*** Block opens ***
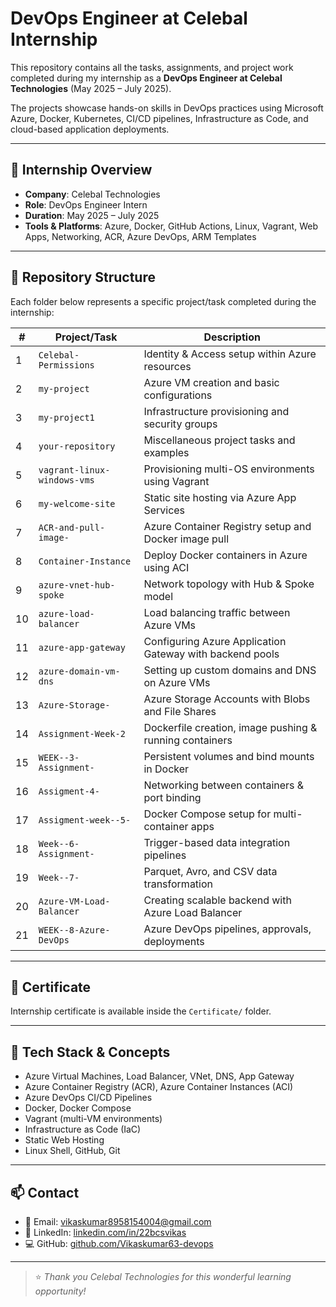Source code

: # DevOps Engineer at Celebal Internship

This repository contains all the tasks, assignments, and project work completed during my internship as a **DevOps Engineer at Celebal Technologies** (May 2025 – July 2025).

The projects showcase hands-on skills in DevOps practices using Microsoft Azure, Docker, Kubernetes, CI/CD pipelines, Infrastructure as Code, and cloud-based application deployments.

---

## 📌 Internship Overview

- **Company**: Celebal Technologies  
- **Role**: DevOps Engineer Intern  
- **Duration**: May 2025 – July 2025  
- **Tools & Platforms**: Azure, Docker, GitHub Actions, Linux, Vagrant, Web Apps, Networking, ACR, Azure DevOps, ARM Templates

---

## 📂 Repository Structure

Each folder below represents a specific project/task completed during the internship:

| # | Project/Task | Description |
|---|--------------|-------------|
| 1 | `Celebal-Permissions` | Identity & Access setup within Azure resources |
| 2 | `my-project` | Azure VM creation and basic configurations |
| 3 | `my-project1` | Infrastructure provisioning and security groups |
| 4 | `your-repository` | Miscellaneous project tasks and examples |
| 5 | `vagrant-linux-windows-vms` | Provisioning multi-OS environments using Vagrant |
| 6 | `my-welcome-site` | Static site hosting via Azure App Services |
| 7 | `ACR-and-pull-image-` | Azure Container Registry setup and Docker image pull |
| 8 | `Container-Instance` | Deploy Docker containers in Azure using ACI |
| 9 | `azure-vnet-hub-spoke` | Network topology with Hub & Spoke model |
|10 | `azure-load-balancer` | Load balancing traffic between Azure VMs |
|11 | `azure-app-gateway` | Configuring Azure Application Gateway with backend pools |
|12 | `azure-domain-vm-dns` | Setting up custom domains and DNS on Azure VMs |
|13 | `Azure-Storage-` | Azure Storage Accounts with Blobs and File Shares |
|14 | `Assignment-Week-2` | Dockerfile creation, image pushing & running containers |
|15 | `WEEK--3-Assignment-` | Persistent volumes and bind mounts in Docker |
|16 | `Assigment-4-` | Networking between containers & port binding |
|17 | `Assigment-week--5-` | Docker Compose setup for multi-container apps |
|18 | `Week--6-Assignment-` | Trigger-based data integration pipelines |
|19 | `Week--7-` | Parquet, Avro, and CSV data transformation |
|20 | `Azure-VM-Load-Balancer` | Creating scalable backend with Azure Load Balancer |
|21 | `WEEK--8-Azure-DevOps` | Azure DevOps pipelines, approvals, deployments |

---

## 📜 Certificate

Internship certificate is available inside the `Certificate/` folder.

---

## 🔧 Tech Stack & Concepts

- Azure Virtual Machines, Load Balancer, VNet, DNS, App Gateway
- Azure Container Registry (ACR), Azure Container Instances (ACI)
- Azure DevOps CI/CD Pipelines
- Docker, Docker Compose
- Vagrant (multi-VM environments)
- Infrastructure as Code (IaC)
- Static Web Hosting
- Linux Shell, GitHub, Git

---

## 📫 Contact

- 📧 Email: [vikaskumar8958154004@gmail.com](mailto:vikaskumarofc2004@gmail.com)
- 🔗 LinkedIn: [linkedin.com/in/22bcsvikas](https://www.linkedin.com/in/22bcsvikas/)
- 💻 GitHub: [github.com/Vikaskumar63-devops](https://github.com/Vikaskumar63-devops)

---

> ⭐ *Thank you Celebal Technologies for this wonderful learning opportunity!*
*** Block closes ***
EXERCISE DIRECTIONS
Repeat the entries exactly as they are given, leaving out each image.

RESULT
Source code

: # DevOps Engineer at Celebal Internship

This repository contains all the tasks, assignments, and project work completed during my internship as a **DevOps Engineer at Celebal Technologies** (May 2025 – July 2025).

The projects showcase hands-on skills in DevOps practices using Microsoft Azure, Docker, Kubernetes, CI/CD pipelines, Infrastructure as Code, and cloud-based application deployments.

---

## 📌 Internship Overview

- **Company**: Celebal Technologies  
- **Role**: DevOps Engineer Intern  
- **Duration**: May 2025 – July 2025  
- **Tools & Platforms**: Azure, Docker, GitHub Actions, Linux, Vagrant, Web Apps, Networking, ACR, Azure DevOps, ARM Templates

---

## 📂 Repository Structure

Each folder below represents a specific project/task completed during the internship:

| # | Project/Task | Description |
|---|--------------|-------------|
| 1 | `Celebal-Permissions` | Identity & Access setup within Azure resources |
| 2 | `my-project` | Azure VM creation and basic configurations |
| 3 | `my-project1` | Infrastructure provisioning and security groups |
| 4 | `your-repository` | Miscellaneous project tasks and examples |
| 5 | `vagrant-linux-windows-vms` | Provisioning multi-OS environments using Vagrant |
| 6 | `my-welcome-site` | Static site hosting via Azure App Services |
| 7 | `ACR-and-pull-image-` | Azure Container Registry setup and Docker image pull |
| 8 | `Container-Instance` | Deploy Docker containers in Azure using ACI |
| 9 | `azure-vnet-hub-spoke` | Network topology with Hub & Spoke model |
|10 | `azure-load-balancer` | Load balancing traffic between Azure VMs |
|11 | `azure-app-gateway` | Configuring Azure Application Gateway with backend pools |
|12 | `azure-domain-vm-dns` | Setting up custom domains and DNS on Azure VMs |
|13 | `Azure-Storage-` | Azure Storage Accounts with Blobs and File Shares |
|14 | `Assignment-Week-2` | Dockerfile creation, image pushing & running containers |
|15 | `WEEK--3-Assignment-` | Persistent volumes and bind mounts in Docker |
|16 | `Assigment-4-` | Networking between containers & port binding |
|17 | `Assigment-week--5-` | Docker Compose setup for multi-container apps |
|18 | `Week--6-Assignment-` | Trigger-based data integration pipelines |
|19 | `Week--7-` | Parquet, Avro, and CSV data transformation |
|20 | `Azure-VM-Load-Balancer` | Creating scalable backend with Azure Load Balancer |
|21 | `WEEK--8-Azure-DevOps` | Azure DevOps pipelines, approvals, deployments |

---

## 📜 Certificate

Internship certificate is available inside the `Certificate/` folder.

---

## 🔧 Tech Stack & Concepts

- Azure Virtual Machines, Load Balancer, VNet, DNS, App Gateway
- Azure Container Registry (ACR), Azure Container Instances (ACI)
- Azure DevOps CI/CD Pipelines
- Docker, Docker Compose
- Vagrant (multi-VM environments)
- Infrastructure as Code (IaC)
- Static Web Hosting
- Linux Shell, GitHub, Git

---

## 📫 Contact

- 📧 Email: [vikaskumar8958154004@gmail.com](mailto:vikaskumarofc2004@gmail.com)
- 🔗 LinkedIn: [linkedin.com/in/22bcsvikas](https://www.linkedin.com/in/22bcsvikas/)
- 💻 GitHub: [github.com/Vikaskumar63-devops](https://github.com/Vikaskumar63-devops)

---

> ⭐ *Thank you Celebal Technologies for this wonderful learning opportunity!*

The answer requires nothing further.